----- MATERIAL SUPPLIED -----

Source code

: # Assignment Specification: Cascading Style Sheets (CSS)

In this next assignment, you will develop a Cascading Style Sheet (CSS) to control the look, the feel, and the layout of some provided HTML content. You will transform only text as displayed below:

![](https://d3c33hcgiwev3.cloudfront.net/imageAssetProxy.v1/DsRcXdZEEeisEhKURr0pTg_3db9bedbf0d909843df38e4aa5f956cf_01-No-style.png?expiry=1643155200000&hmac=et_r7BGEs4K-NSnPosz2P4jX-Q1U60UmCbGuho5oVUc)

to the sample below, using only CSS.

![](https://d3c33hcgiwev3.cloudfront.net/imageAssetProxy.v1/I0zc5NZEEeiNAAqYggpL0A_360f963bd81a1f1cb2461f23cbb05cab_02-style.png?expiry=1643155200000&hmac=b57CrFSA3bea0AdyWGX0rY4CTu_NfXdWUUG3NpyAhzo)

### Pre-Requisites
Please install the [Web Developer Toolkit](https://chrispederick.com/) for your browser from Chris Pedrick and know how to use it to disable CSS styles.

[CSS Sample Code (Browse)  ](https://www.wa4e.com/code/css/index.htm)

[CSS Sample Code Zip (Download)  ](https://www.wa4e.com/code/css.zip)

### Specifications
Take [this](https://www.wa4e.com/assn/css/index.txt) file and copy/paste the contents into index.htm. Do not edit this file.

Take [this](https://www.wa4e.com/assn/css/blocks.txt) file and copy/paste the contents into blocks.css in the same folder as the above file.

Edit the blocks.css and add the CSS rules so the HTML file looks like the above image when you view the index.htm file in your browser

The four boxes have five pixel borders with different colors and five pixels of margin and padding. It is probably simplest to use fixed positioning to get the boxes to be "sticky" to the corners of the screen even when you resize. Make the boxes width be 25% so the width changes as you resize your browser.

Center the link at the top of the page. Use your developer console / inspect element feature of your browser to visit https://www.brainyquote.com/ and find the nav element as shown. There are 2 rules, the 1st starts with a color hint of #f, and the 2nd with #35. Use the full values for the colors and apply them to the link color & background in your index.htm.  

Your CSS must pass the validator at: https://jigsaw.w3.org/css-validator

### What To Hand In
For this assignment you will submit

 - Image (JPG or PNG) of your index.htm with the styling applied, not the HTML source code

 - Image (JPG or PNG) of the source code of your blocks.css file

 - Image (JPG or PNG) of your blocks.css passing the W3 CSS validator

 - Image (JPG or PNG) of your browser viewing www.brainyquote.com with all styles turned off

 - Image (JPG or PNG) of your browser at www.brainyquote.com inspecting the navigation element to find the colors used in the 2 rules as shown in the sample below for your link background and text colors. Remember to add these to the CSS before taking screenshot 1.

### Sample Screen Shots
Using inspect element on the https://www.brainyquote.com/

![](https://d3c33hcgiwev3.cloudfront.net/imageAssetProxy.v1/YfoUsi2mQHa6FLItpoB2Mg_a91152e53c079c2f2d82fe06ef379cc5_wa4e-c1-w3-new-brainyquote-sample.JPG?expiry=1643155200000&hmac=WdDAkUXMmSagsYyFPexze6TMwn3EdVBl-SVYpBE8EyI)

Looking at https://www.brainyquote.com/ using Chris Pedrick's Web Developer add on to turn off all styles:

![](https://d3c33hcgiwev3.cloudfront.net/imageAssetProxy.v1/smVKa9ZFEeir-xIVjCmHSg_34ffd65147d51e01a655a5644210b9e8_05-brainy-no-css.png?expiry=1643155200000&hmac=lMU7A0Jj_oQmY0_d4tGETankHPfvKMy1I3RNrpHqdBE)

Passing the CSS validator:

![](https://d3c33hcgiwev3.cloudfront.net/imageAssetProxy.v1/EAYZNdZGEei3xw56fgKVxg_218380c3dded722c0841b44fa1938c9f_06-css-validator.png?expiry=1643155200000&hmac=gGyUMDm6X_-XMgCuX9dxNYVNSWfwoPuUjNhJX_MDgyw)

-----

## TASK TO COMPLETE
Copy out each line of the data above, exactly, if it lies between the line holding "- Image (JPG or PNG) of your index.htm" and the line holding "Looking at https://www.brainyquote.com/", inclusive; copy no other line.

## OUTPUT
 - Image (JPG or PNG) of your index.htm with the styling applied, not the HTML source code

 - Image (JPG or PNG) of the source code of your blocks.css file

 - Image (JPG or PNG) of your blocks.css passing the W3 CSS validator

 - Image (JPG or PNG) of your browser viewing www.brainyquote.com with all styles turned off

 - Image (JPG or PNG) of your browser at www.brainyquote.com inspecting the navigation element to find the colors used in the 2 rules as shown in the sample below for your link background and text colors. Remember to add these to the CSS before taking screenshot 1.

### Sample Screen Shots
Using inspect element on the https://www.brainyquote.com/

![](https://d3c33hcgiwev3.cloudfront.net/imageAssetProxy.v1/YfoUsi2mQHa6FLItpoB2Mg_a91152e53c079c2f2d82fe06ef379cc5_wa4e-c1-w3-new-brainyquote-sample.JPG?expiry=1643155200000&hmac=WdDAkUXMmSagsYyFPexze6TMwn3EdVBl-SVYpBE8EyI)

Looking at https://www.brainyquote.com/ using Chris Pedrick's Web Developer add on to turn off all styles:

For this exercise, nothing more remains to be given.